Now that the ticket is signed, Doe’s privacy options are limited. Under New Hampshire’s Right to Know law, the Lottery Commission will be forced to disclose records identifying the winner if a request for such information is filed.
Such requests are common after any drawing, the commission disclosed, to say nothing of the fact that the jackpot at issue is the seventh-highest in lotto history.
Charlie McIntyre, executive director of the state lottery, says their hands are tied.
“While we respect this player’s desire to remain anonymous, state statutes and lottery rules clearly dictate protocols,” McIntyre said in a statement.
McIntyre conceded that a $560 million Powerball jackpot can change the winner’s life, but said the procedures at issue were put in place “for the security and integrity of the lottery, our players and our games.”
“After consulting with the New Hampshire Attorney General’s Office on this matter, we have been advised that the lottery must proceed in accordance its rules and by state law in processing this claim like any other,” McIntyre added.
Shielding her name in Hillsborough County Superior Court South, Doe describes herself as a lifelong New Hampshire resident who has no plans to leave the Granite State.
“She intends to contribute a portion of her winnings to a charitable foundation, so that they may do good in the world,” the complaint states. “She wishes to be a silent witness to these good works, far from the glare and misfortune that has often fallen upon other lottery ‘winners.’”
Going on to recount a half-dozen instances of lotto winners who faced “life-threatening consequences” after their identities were disclosed, Doe notes that one winner in Georgia was killed just two years ago in a home invasion.
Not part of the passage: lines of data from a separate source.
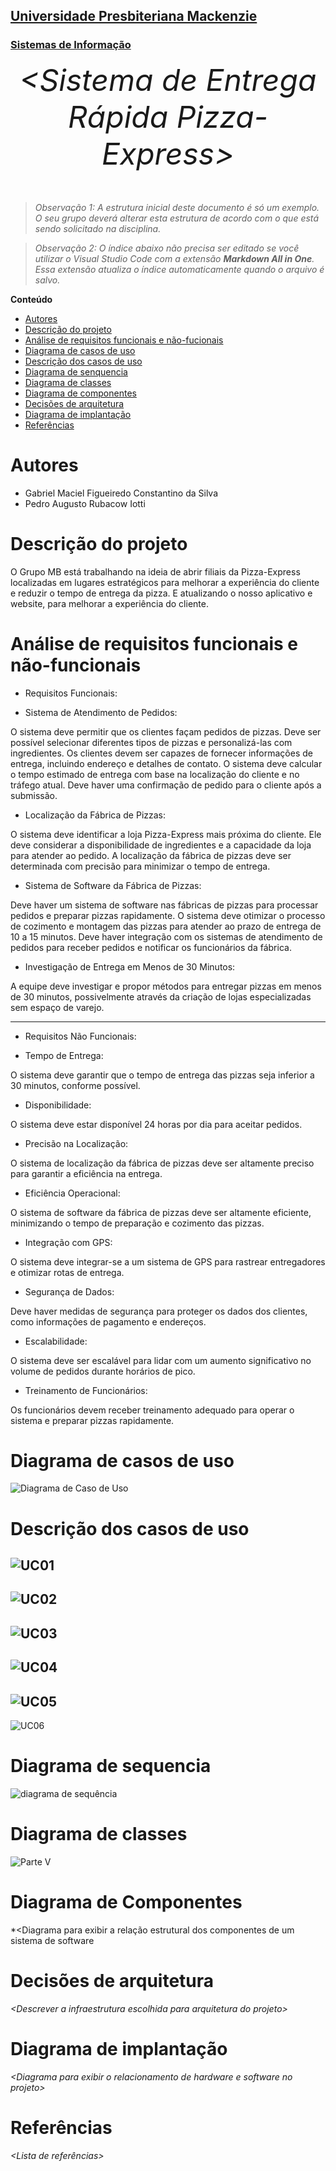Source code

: <h2><a href= "https://www.mackenzie.br">Universidade Presbiteriana Mackenzie</a></h2>
<h3><a href= "https://www.mackenzie.br/graduacao/sao-paulo-higienopolis/sistemas-de-informacao">Sistemas de Informação</a></h3>


<font size="+12"><center>
*&lt;Sistema de Entrega Rápida Pizza-Express&gt;*
</center></font>

>*Observação 1: A estrutura inicial deste documento é só um exemplo. O seu grupo deverá alterar esta estrutura de acordo com o que está sendo solicitado na disciplina.*

>*Observação 2: O índice abaixo não precisa ser editado se você utilizar o Visual Studio Code com a extensão **Markdown All in One**. Essa extensão atualiza o índice automaticamente quando o arquivo é salvo.*

**Conteúdo**

- [Autores](#nome-alunos)
- [Descrição do projeto](#introdução-do-projeto)
- [Análise de requisitos funcionais e não-fucionais](#descrição-dos-requisitos)
- [Diagrama de casos de uso](#diagrama-de-comportamento-atores)
- [Descrição dos casos de uso](#descrição-das-funcões)
- [Diagrama de senquencia](#diagrama-de-ordem-interações)
- [Diagrama de classes](#diagrama-orientado-objetos)
- [Diagrama de componentes](#diagrama-estrutura-componente)
- [Decisões de arquitetura](#decisões-de-arquitetura)
- [Diagrama de implantação](#diagrama-de-hardware-software)
- [Referências](#referências)


# Autores
* Gabriel Maciel Figueiredo Constantino da Silva
* Pedro Augusto Rubacow Iotti



# Descrição do projeto

O Grupo MB está trabalhando na ideia de abrir filiais da Pizza-Express localizadas em lugares estratégicos para melhorar a experiência do cliente e reduzir o tempo de entrega da pizza. E atualizando o nosso aplicativo e website, para melhorar a experiência do cliente.


# Análise de requisitos funcionais e não-funcionais
* Requisitos Funcionais:

* Sistema de Atendimento de Pedidos:

O sistema deve permitir que os clientes façam pedidos de pizzas.
Deve ser possível selecionar diferentes tipos de pizzas e personalizá-las com ingredientes.
Os clientes devem ser capazes de fornecer informações de entrega, incluindo endereço e detalhes de contato.
O sistema deve calcular o tempo estimado de entrega com base na localização do cliente e no tráfego atual.
Deve haver uma confirmação de pedido para o cliente após a submissão.

* Localização da Fábrica de Pizzas:

O sistema deve identificar a loja Pizza-Express mais próxima do cliente.
Ele deve considerar a disponibilidade de ingredientes e a capacidade da loja para atender ao pedido.
A localização da fábrica de pizzas deve ser determinada com precisão para minimizar o tempo de entrega.

* Sistema de Software da Fábrica de Pizzas:

Deve haver um sistema de software nas fábricas de pizzas para processar pedidos e preparar pizzas rapidamente.
O sistema deve otimizar o processo de cozimento e montagem das pizzas para atender ao prazo de entrega de 10 a 15 minutos.
Deve haver integração com os sistemas de atendimento de pedidos para receber pedidos e notificar os funcionários da fábrica.
* Investigação de Entrega em Menos de 30 Minutos:

A equipe deve investigar e propor métodos para entregar pizzas em menos de 30 minutos, possivelmente através da criação de lojas especializadas sem espaço de varejo.

------------------------------------------------------------------------------------------------------------------------------------------------------------------
* Requisitos Não Funcionais:

* Tempo de Entrega:

O sistema deve garantir que o tempo de entrega das pizzas seja inferior a 30 minutos, conforme possível.
* Disponibilidade:

O sistema deve estar disponível 24 horas por dia para aceitar pedidos.
* Precisão na Localização:

O sistema de localização da fábrica de pizzas deve ser altamente preciso para garantir a eficiência na entrega.
* Eficiência Operacional:

O sistema de software da fábrica de pizzas deve ser altamente eficiente, minimizando o tempo de preparação e cozimento das pizzas.
* Integração com GPS:

O sistema deve integrar-se a um sistema de GPS para rastrear entregadores e otimizar rotas de entrega.
* Segurança de Dados:

Deve haver medidas de segurança para proteger os dados dos clientes, como informações de pagamento e endereços.
* Escalabilidade:

O sistema deve ser escalável para lidar com um aumento significativo no volume de pedidos durante horários de pico.
* Treinamento de Funcionários:

Os funcionários devem receber treinamento adequado para operar o sistema e preparar pizzas rapidamente.

# Diagrama de casos de uso

![Diagrama de Caso de Uso](https://github.com/gmaciel14/UML-Classroom-FCI/assets/142851938/9de99622-6328-4350-a9b4-b5def5fcc3d2)

# Descrição dos casos de uso


 ![UC01](https://github.com/gmaciel14/UML-Classroom-FCI/assets/142851938/a40b2abd-e872-4a49-baa4-3bb51e335ae2)
 -----------------------------------------------------------------------------------------------------------------------------------------
 ![UC02](https://github.com/gmaciel14/UML-Classroom-FCI/assets/142851938/f728524f-74d9-4a26-b570-3a4627eb5fe8)
 -----------------------------------------------------------------------------------------------------------------------------------------
 ![UC03](https://github.com/gmaciel14/UML-Classroom-FCI/assets/142851938/298a4357-6260-46bf-9570-5dd78b1ca69d)
 -----------------------------------------------------------------------------------------------------------------------------------------
 ![UC04](https://github.com/gmaciel14/UML-Classroom-FCI/assets/142851938/f98dfd1e-0599-4bc4-a273-274157dd57eb)
 -----------------------------------------------------------------------------------------------------------------------------------------
 ![UC05](https://github.com/gmaciel14/UML-Classroom-FCI/assets/142851938/4fb86f28-c9c1-4543-a048-d85daa518525)
 -----------------------------------------------------------------------------------------------------------------------------------------
 ![UC06](https://github.com/gmaciel14/UML-Classroom-FCI/assets/142851938/f323046f-fc8d-40de-9d07-f0303fd8c306)


# Diagrama de sequencia

![diagrama de sequência](https://github.com/gmaciel14/UML-Classroom-FCI/assets/64565201/d78008c6-ce15-485c-bb6f-30982a20ba68)


# Diagrama de classes
![Parte V](https://github.com/gmaciel14/UML-Classroom-FCI/assets/64565201/80872572-d493-40f4-ab08-823a1a3a9f26)

# Diagrama de Componentes

*&lt;Diagrama para exibir a relação estrutural dos componentes de um sistema de software

# Decisões de arquitetura

*&lt;Descrever a infraestrutura escolhida para arquitetura do projeto&gt;*

# Diagrama de implantação

*&lt;Diagrama para exibir o relacionamento de hardware e software no projeto&gt;*

# Referências

*&lt;Lista de referências&gt;*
With bucolic New Hampshire at the forefront of the nation’s opioid crisis, Doe says the size of the prize in her case enhances her risks.
Doe has big plans for the half-billion-dollar ticket but says “time is of the essence.”
“Without the ticket being redeemed, interest is being lost to the petitioner on a daily basis,” the complaint states. “The ticket needs to be redeemed within one year.”
She notes that the state lotto commission has told her she can’t white-out her name from the back of the ticket, as any alteration would invalidate it.
If the commission will not grant her an exception on the Wite-Out, she wants her identifying information redacted from any information release the commission must make under the Right to Know law.
Steven Gordon, an attorney for Doe at Shaheen & Gordon, has not responded to a request for comment.